Last time I checked, the term 'Thunder Lizard' simply referred to any whacking great massive reptile that inhabits Lustria, although they're usually shown as some kind of brachiosaur, although they're probably closer to an ultrasaur (which is a whacking great brachiosaur, IIRC). And of course, these 'brachiosaurs' are carnivorous. Never heard of 'Megasaurs', they're probably an invention of Mr. Ward, but at any rate Carnosaurs have never been the biggest thing in Lustria, and I've never thought of them as an apex predator.


----------



## Vaz (Mar 19, 2008)

No to huge great fuck off models. I want more like the plague toads, the empire captain on foot, and the chaos dwarves. Variant models to use in game. The spectacular stuff we currently have enough of. The variants I much prefer - i.e new Steam Tank hull weapons, Weapon/Shield/Head swaps, and then medium scale models, similar to a Vulture, like the Demi lancer.

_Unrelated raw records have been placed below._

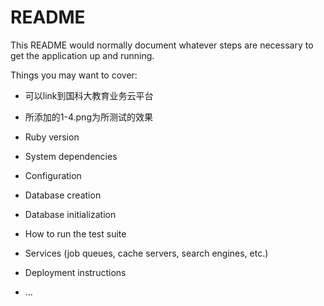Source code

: # README

This README would normally document whatever steps are necessary to get the
application up and running.

Things you may want to cover:

* 可以link到国科大教育业务云平台

* 所添加的1-4.png为所测试的效果

* Ruby version

* System dependencies

* Configuration

* Database creation

* Database initialization

* How to run the test suite

* Services (job queues, cache servers, search engines, etc.)

* Deployment instructions

* ...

Fuck the thunder lizard, I want nurgle mutated chaos warriors, slaanesh marauders, khornate beastmen, and tzeentchian cultists. I want sculpted Knight iconography from Ostermark, and state troop heraldry from Ostland. I want a character similar to Archaon, like Kazyk is, like Tyrion. Centrepiece without being board dominating.

Far more character in them than there is in say the Greater Daemons or Great Drakes.


----------



## Troublehalf (Aug 6, 2010)

I was just interested in what the 8th Ed rule book said. The thing is, the Carnosaur has the "Ultimate Predator" rule... saying it can take on everything in the Jungle. It does mention that they sometimes band together to take on a creature that intimidates them. I mean, I love big models, they make great centre pieces. I've always wanted to do a IG army just so I can build Baneblade. I love the Carnosaur figure.

The thing is, Lizardmen are missing "Fighty" heroes. They have Kroq-Gar and a generic Oldblood/ScarVet, but apart from that, nothing really smashy. I mean, Empire has Steam Tanks, High Elves have Dragons... Dark Elves have Dragons, Manticores and Hydras... Skaven have Plague Bell and various fun weapons. I'd just love, I dunno, maybe a super rare predator to be invented. I mean Arcadons and Thunder Lizards are one thing, but I'm thinking of, maybe a huge dino, maybe like Spinosaurus, with two heads or something.

Tough, Strong and high wounds, but slow and easy to hit. Maybe something like

M: 4 WS: 5 BS: 0 S: 7 T: 6 W: 6 I: 2 A: 2 LD: 5

Two Heads: Each head attacks once (Total 2 attacks, as profile) with huge jaws and teeth. The damage each bite does is immense, each unsaved wound is turned into D3 wounds.

Nigh Uncontrollable: The temper of this beast is so great that even an ancient Saurus struggles to regain in control: At the start of every movement phase, roll a Leadership test. If passed, the rider remains in control, can continue as normal. If failed, the creature overpowers the rider as he struggles to regain control. The creature gains Random Movement, roll a D6 to see where it lands. However, if the creature is within 12" of a Slann, the Slann attempts to calm the beast using it's mind. The creature may use the Slann's leadership for the test.

Pin Cushion: So large is the creature that missle troops have almost no problem in finding their mark. All missle troops, including War Machines gain +2 to hit. In addition, all War Machines gain an extra Strength when firing at the creature, due to the fact vulnerable areas are larger and easier to hit.

Scaly Skin +3

Enchanted Plates: The creature is covered in Slann and Skink priest enchanted Obsidian plating. While it is not as strong as the metals used by other races, the enchantments cause enemies close to the creature to become dizzy and disorientated. All units within 6" of the creature have -2 to hit. Heavy Armor.

See, while it'd rule in melee, it would be easy prey for missle troops.


----------